The Associação da Hotelaria, Restauração e Similares de Portugal (AHRESP), the Portuguese association representing the sector, has expressed its concerns that many restaurants will not be able to meet this last quarter’s IVA obligations and its predictions for the remainder of 2012 are bleak.
The AHRESP is now preparing a document to send to the government requesting the immediate reduction of IVA in restaurant businesses from 23% to 13%.
“Consumers are spending less at restaurants and many are now taking a lunch box to work in order to cut back on spending,” said an AHRESP source, adding that the situation is aggravated by the fact that expenses in the sector continue to spiral upwards due to inflation.
According to the same source, several entrepreneurs are even resorting to bank loans in order to pay their IVA demands and if the situation worsens as the year progresses many more restaurants will be closing down in Portugal.

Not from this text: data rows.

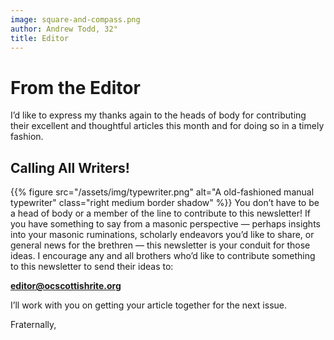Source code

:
 ```yaml
---
image: square-and-compass.png
author: Andrew Todd, 32°
title: Editor
---
```


# From the Editor

I’d like to express my thanks again to the heads of body for contributing their excellent and thoughtful articles this month and for doing so in a timely fashion.

## Calling All Writers!
{{% figure src="/assets/img/typewriter.png" alt="A old-fashioned manual typewriter" class="right medium border shadow" %}}
You don’t have to be a head of body or a member of the line to contribute to this newsletter! If you have something to say from a masonic perspective — perhaps insights into your masonic ruminations, scholarly endeavors you’d like to share, or general news for the brethren — this newsletter is your conduit for those ideas. I encourage any and all brothers who’d like to contribute something to this newsletter to send their ideas to:

**[editor@ocscottishrite.org](mailto:editor@ocscottishrite.org)**

I’ll work with you on getting your article together for the next issue.

Fraternally, 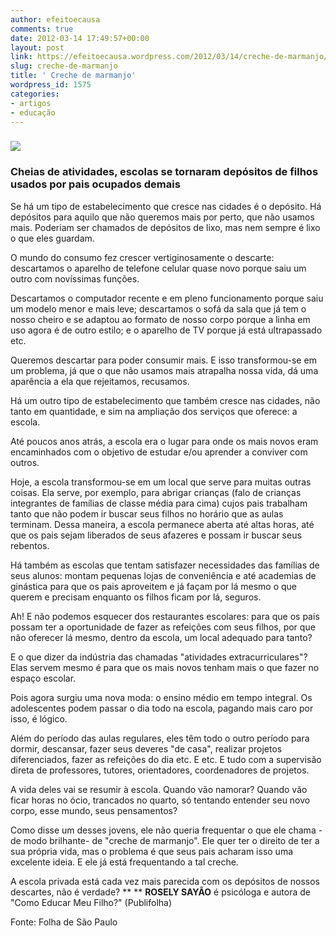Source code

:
 ```yaml
---
author: efeitoecausa
comments: true
date: 2012-03-14 17:49:57+00:00
layout: post
link: https://efeitoecausa.wordpress.com/2012/03/14/creche-de-marmanjo/
slug: creche-de-marmanjo
title: ' Creche de marmanjo'
wordpress_id: 1575
categories:
- artigos
- educação
---
```


### [![](http://efeitoecausa.files.wordpress.com/2012/03/005.jpg)](http://efeitoecausa.files.wordpress.com/2012/03/005.jpg)




### **Cheias de atividades, escolas se tornaram depósitos de filhos usados por pais ocupados demais**






Se há um tipo de estabelecimento que cresce nas cidades é o depósito. Há depósitos para aquilo que não queremos mais por perto, que não usamos mais. Poderiam ser chamados de depósitos de lixo, mas nem sempre é lixo o que eles guardam.

O mundo do consumo fez crescer vertiginosamente o descarte: descartamos o aparelho de telefone celular quase novo porque saiu um outro com novíssimas funções.

Descartamos o computador recente e em pleno funcionamento porque saiu um modelo menor e mais leve; descartamos o sofá da sala que já tem o nosso cheiro e se adaptou ao formato de nosso corpo porque a linha em uso agora é de outro estilo; e o aparelho de TV porque já está ultrapassado etc.

Queremos descartar para poder consumir mais. E isso transformou-se em um problema, já que o que não usamos mais atrapalha nossa vida, dá uma aparência a ela que rejeitamos, recusamos.

Há um outro tipo de estabelecimento que também cresce nas cidades, não tanto em quantidade, e sim na ampliação dos serviços que oferece: a escola.

Até poucos anos atrás, a escola era o lugar para onde os mais novos eram encaminhados com o objetivo de estudar e/ou aprender a conviver com outros.

Hoje, a escola transformou-se em um local que serve para muitas outras coisas.
Ela serve, por exemplo, para abrigar crianças (falo de crianças integrantes de famílias de classe média para cima) cujos pais trabalham tanto que não podem ir buscar seus filhos no horário que as aulas terminam. Dessa maneira, a escola permanece aberta até altas horas, até que os pais sejam liberados de seus afazeres e possam ir buscar seus rebentos.

Há também as escolas que tentam satisfazer necessidades das famílias de seus alunos: montam pequenas lojas de conveniência e até academias de ginástica para que os pais aproveitem e já façam por lá mesmo o que querem e precisam enquanto os filhos ficam por lá, seguros.

Ah! E não podemos esquecer dos restaurantes escolares: para que os pais possam ter a oportunidade de fazer as refeições com seus filhos, por que não oferecer lá mesmo, dentro da escola, um local adequado para tanto?

E o que dizer da indústria das chamadas "atividades extracurriculares"? Elas servem mesmo é para que os mais novos tenham mais o que fazer no espaço escolar.

Pois agora surgiu uma nova moda: o ensino médio em tempo integral. Os adolescentes podem passar o dia todo na escola, pagando mais caro por isso, é lógico.

Além do período das aulas regulares, eles têm todo o outro período para dormir, descansar, fazer seus deveres "de casa", realizar projetos diferenciados, fazer as refeições do dia etc. E etc. E tudo com a supervisão direta de professores, tutores, orientadores, coordenadores de projetos.

A vida deles vai se resumir à escola. Quando vão namorar? Quando vão ficar horas no ócio, trancados no quarto, só tentando entender seu novo corpo, esse mundo, seus pensamentos?

Como disse um desses jovens, ele não queria frequentar o que ele chama -de modo brilhante- de "creche de marmanjo". Ele quer ter o direito de ter a sua própria vida, mas o problema é que seus pais acharam isso uma excelente ideia. E ele já está frequentando a tal creche.

A escola privada está cada vez mais parecida com os depósitos de nossos descartes, não é verdade?
** **
**ROSELY SAYÃO** é psicóloga e autora de "Como Educar Meu Filho?" (Publifolha)




Fonte: Folha de São Paulo
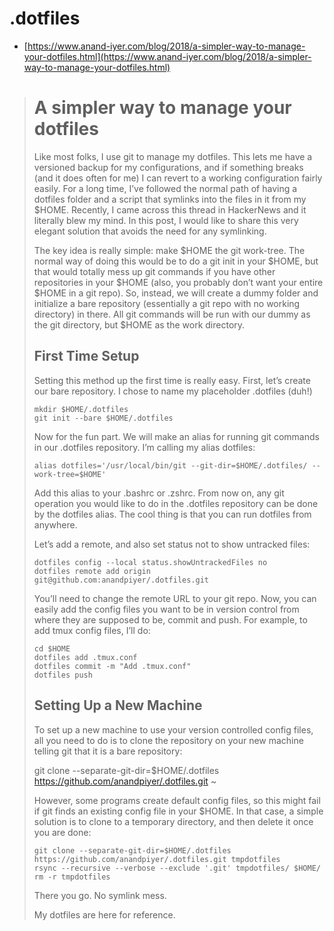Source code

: # .dotfiles
* [https://www.anand-iyer.com/blog/2018/a-simpler-way-to-manage-your-dotfiles.html](https://www.anand-iyer.com/blog/2018/a-simpler-way-to-manage-your-dotfiles.html)


> # A simpler way to manage your dotfiles
> Like most folks, I use git to manage my dotfiles. This lets me have a versioned backup for my configurations, and if something breaks (and it does often for me) I can revert to a working configuration fairly easily. For a long time, I’ve followed the normal path of having a dotfiles folder and a script that symlinks into the files in it from my $HOME. Recently, I came across this thread in HackerNews and it literally blew my mind. In this post, I would like to share this very elegant solution that avoids the need for any symlinking.
> 
> The key idea is really simple: make $HOME the git work-tree. The normal way of doing this would be to do a git init in your $HOME, but that would totally mess up git commands if you have other repositories in your $HOME (also, you probably don’t want your entire $HOME in a git repo). So, instead, we will create a dummy folder and initialize a bare repository (essentially a git repo with no working directory) in there. All git commands will be run with our dummy as the git directory, but $HOME as the work directory.
> ## First Time Setup
> 
> Setting this method up the first time is really easy. First, let’s create our bare repository. I chose to name my placeholder .dotfiles (duh!)
> ```
> mkdir $HOME/.dotfiles
> git init --bare $HOME/.dotfiles
> ```
> Now for the fun part. We will make an alias for running git commands in our .dotfiles repository. I’m calling my alias dotfiles:
> ```
> alias dotfiles='/usr/local/bin/git --git-dir=$HOME/.dotfiles/ --work-tree=$HOME'
> ```
> Add this alias to your .bashrc or .zshrc. From now on, any git operation you would like to do in the .dotfiles repository can be done by the dotfiles alias. The cool thing is that you can run dotfiles from anywhere.
> 
> Let’s add a remote, and also set status not to show untracked files:
> ```
> dotfiles config --local status.showUntrackedFiles no
> dotfiles remote add origin git@github.com:anandpiyer/.dotfiles.git
> ```
> You’ll need to change the remote URL to your git repo. Now, you can easily add the config files you want to be in version control from where they are supposed to be, commit and push. For example, to add tmux config files, I’ll do:
> ```
> cd $HOME
> dotfiles add .tmux.conf
> dotfiles commit -m "Add .tmux.conf"
> dotfiles push
> ```
> ## Setting Up a New Machine
> 
> To set up a new machine to use your version controlled config files, all you need to do is to clone the repository on your new machine telling git that it is a bare repository:
> 
> git clone --separate-git-dir=$HOME/.dotfiles https://github.com/anandpiyer/.dotfiles.git ~
> 
> However, some programs create default config files, so this might fail if git finds an existing config file in your $HOME. In that case, a simple solution is to clone to a temporary directory, and then delete it once you are done:
> ```
> git clone --separate-git-dir=$HOME/.dotfiles https://github.com/anandpiyer/.dotfiles.git tmpdotfiles
> rsync --recursive --verbose --exclude '.git' tmpdotfiles/ $HOME/
> rm -r tmpdotfiles
> ```
> There you go. No symlink mess.
> 
> My dotfiles are here for reference.

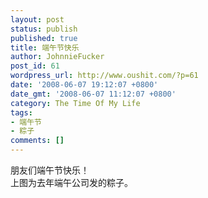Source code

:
```yaml
---
layout: post
status: publish
published: true
title: 端午节快乐
author: JohnnieFucker
post_id: 61
wordpress_url: http://www.oushit.com/?p=61
date: '2008-06-07 19:12:07 +0800'
date_gmt: '2008-06-07 11:12:07 +0800'
category: The Time Of My Life
tags:
- 端午节
- 粽子
comments: []
---
```

<p><img src="http://pic.yupoo.com/crazysperm/843855ac9370/m7pmx6se.jpg" alt="" /><br />
朋友们端午节快乐！<br />
上图为去年端午公司发的粽子。</p>
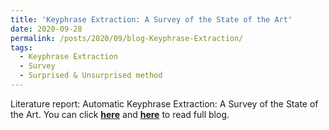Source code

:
 ```yaml
---
title: 'Keyphrase Extraction: A Survey of the State of the Art'
date: 2020-09-28
permalink: /posts/2020/09/blog-Keyphrase-Extraction/
tags:
  - Keyphrase Extraction
  - Survey
  - Surprised & Unsurprised method
---
```


Literature report: Automatic Keyphrase Extraction: A Survey of the State of the Art. You can click [**here**](https://zhuanlan.zhihu.com/p/258966461) and [**here**](https://pridelee.github.io/files/blog/Keyphrase-Extraction-Review.pdf) to read full blog.
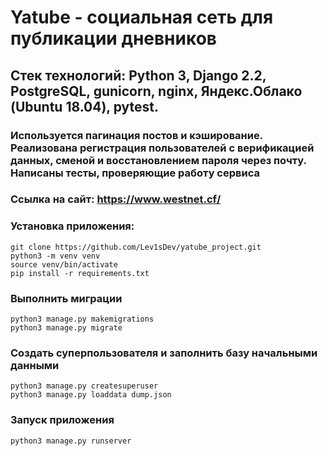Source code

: # Yatube - социальная сеть для публикации дневников

## Стек технологий: Python 3, Django 2.2, PostgreSQL, gunicorn, nginx, Яндекс.Облако (Ubuntu 18.04), pytest.

### Используется пагинация постов и кэширование. Реализована регистрация пользователей с верификацией данных, сменой и восстановлением пароля через почту. Написаны тесты, проверяющие работу сервиса

### Ссылка на сайт: https://www.westnet.cf/

### Установка приложения:
```git clone https://github.com/Lev1sDev/yatube_project.git``` \
```python3 -m venv venv``` \
```source venv/bin/activate``` \
```pip install -r requirements.txt```

### Выполнить миграции
```python3 manage.py makemigrations``` \
```python3 manage.py migrate```

### Создать суперпользователя и заполнить базу начальными данными
```python3 manage.py createsuperuser``` \
```python3 manage.py loaddata dump.json```

### Запуск приложения
```python3 manage.py runserver```
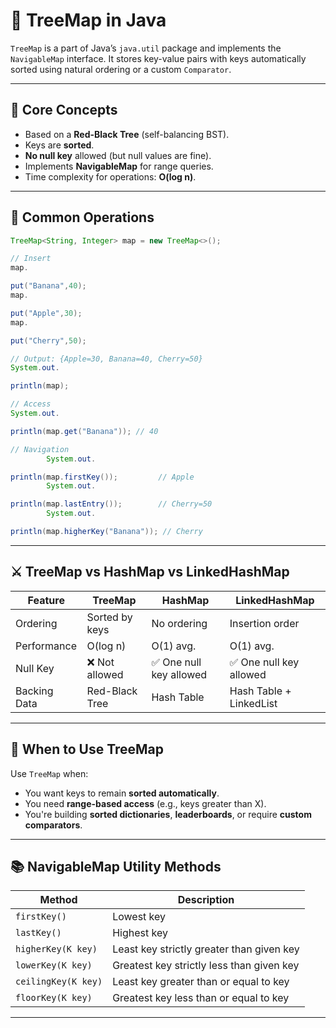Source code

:# 🌳 TreeMap in Java

`TreeMap` is a part of Java’s `java.util` package and implements the `NavigableMap` interface. It stores key-value pairs
with keys automatically sorted using natural ordering or a custom `Comparator`.

---

## 🧠 Core Concepts

- Based on a **Red-Black Tree** (self-balancing BST).
- Keys are **sorted**.
- **No null key** allowed (but null values are fine).
- Implements **NavigableMap** for range queries.
- Time complexity for operations: **O(log n)**.

---

## 🔧 Common Operations

```java
TreeMap<String, Integer> map = new TreeMap<>();

// Insert
map.

put("Banana",40);
map.

put("Apple",30);
map.

put("Cherry",50);

// Output: {Apple=30, Banana=40, Cherry=50}
System.out.

println(map);

// Access
System.out.

println(map.get("Banana")); // 40

// Navigation
        System.out.

println(map.firstKey());         // Apple
        System.out.

println(map.lastEntry());        // Cherry=50
        System.out.

println(map.higherKey("Banana")); // Cherry
```

---

## ⚔️ TreeMap vs HashMap vs LinkedHashMap

| Feature      | TreeMap        | HashMap                | LinkedHashMap           |
|--------------|----------------|------------------------|-------------------------|
| Ordering     | Sorted by keys | No ordering            | Insertion order         |
| Performance  | O(log n)       | O(1) avg.              | O(1) avg.               |
| Null Key     | ❌ Not allowed  | ✅ One null key allowed | ✅ One null key allowed  |
| Backing Data | Red-Black Tree | Hash Table             | Hash Table + LinkedList |

---

## 🧩 When to Use TreeMap

Use `TreeMap` when:

- You want keys to remain **sorted automatically**.
- You need **range-based access** (e.g., keys greater than X).
- You're building **sorted dictionaries**, **leaderboards**, or require **custom comparators**.

---

## 📚 NavigableMap Utility Methods

| Method              | Description                               |
|---------------------|-------------------------------------------|
| `firstKey()`        | Lowest key                                |
| `lastKey()`         | Highest key                               |
| `higherKey(K key)`  | Least key strictly greater than given key |
| `lowerKey(K key)`   | Greatest key strictly less than given key |
| `ceilingKey(K key)` | Least key greater than or equal to key    |
| `floorKey(K key)`   | Greatest key less than or equal to key    |

---
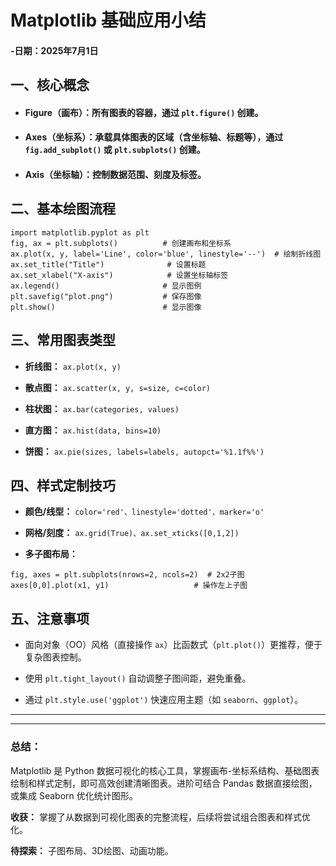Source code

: # Matplotlib 基础应用小结
#### -日期：2025年7月1日

## 一、核心概念
- #### Figure（画布）：所有图表的容器，通过 `plt.figure()` 创建。

- #### Axes（坐标系）：承载具体图表的区域（含坐标轴、标题等），通过 `fig.add_subplot()` 或 `plt.subplots()` 创建。

- #### Axis（坐标轴）：控制数据范围、刻度及标签。

## 二、基本绘图流程

```
import matplotlib.pyplot as plt
fig, ax = plt.subplots()          # 创建画布和坐标系
ax.plot(x, y, label='Line', color='blue', linestyle='--')  # 绘制折线图
ax.set_title("Title")              # 设置标题
ax.set_xlabel("X-axis")            # 设置坐标轴标签
ax.legend()                       # 显示图例
plt.savefig("plot.png")           # 保存图像
plt.show()                        # 显示图像
```

## 三、常用图表类型
- **折线图：** `ax.plot(x, y)`

- **散点图：** `ax.scatter(x, y, s=size, c=color)`

- **柱状图：** `ax.bar(categories, values)`

- **直方图：** `ax.hist(data, bins=10)`

- **饼图：** `ax.pie(sizes, labels=labels, autopct='%1.1f%%')`

## 四、样式定制技巧
- **颜色/线型：** `color='red'、linestyle='dotted'、marker='o'`

- **网格/刻度：** `ax.grid(True)、ax.set_xticks([0,1,2])`

- **多子图布局：**
```
fig, axes = plt.subplots(nrows=2, ncols=2)  # 2x2子图
axes[0,0].plot(x1, y1)                   # 操作左上子图
```

## 五、注意事项
 - 面向对象（OO）风格（直接操作 `ax`）比函数式（`plt.plot()`）更推荐，便于复杂图表控制。

 - 使用 `plt.tight_layout()` 自动调整子图间距，避免重叠。

 - 通过 `plt.style.use('ggplot')` 快速应用主题（如 `seaborn`、`ggplot`）。
___
___
### 总结：
Matplotlib 是 Python 数据可视化的核心工具，掌握画布-坐标系结构、基础图表绘制和样式定制，即可高效创建清晰图表。进阶可结合 Pandas 数据直接绘图，或集成 Seaborn 优化统计图形。


**收获：** 掌握了从数据到可视化图表的完整流程，后续将尝试组合图表和样式优化。

**待探索：** 子图布局、3D绘图、动画功能。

The AHRESP is concerned that requests for help from the association’s members have increased dramatically since the government introduced IVA in the sector at the higher rate of 23% in January 2012.
AHRESP fears it has now wasted all resources in its fight against the IVA hike but, as a final attempt, is now sending a comprehensive report detailing the detrimental impact this government measure is having on the country’s hotel and restaurant sector.
“Our mission is to persuade Prime Minister Pedro Passos Coelho to lower IVA back to 13%,” AHRESP concluded.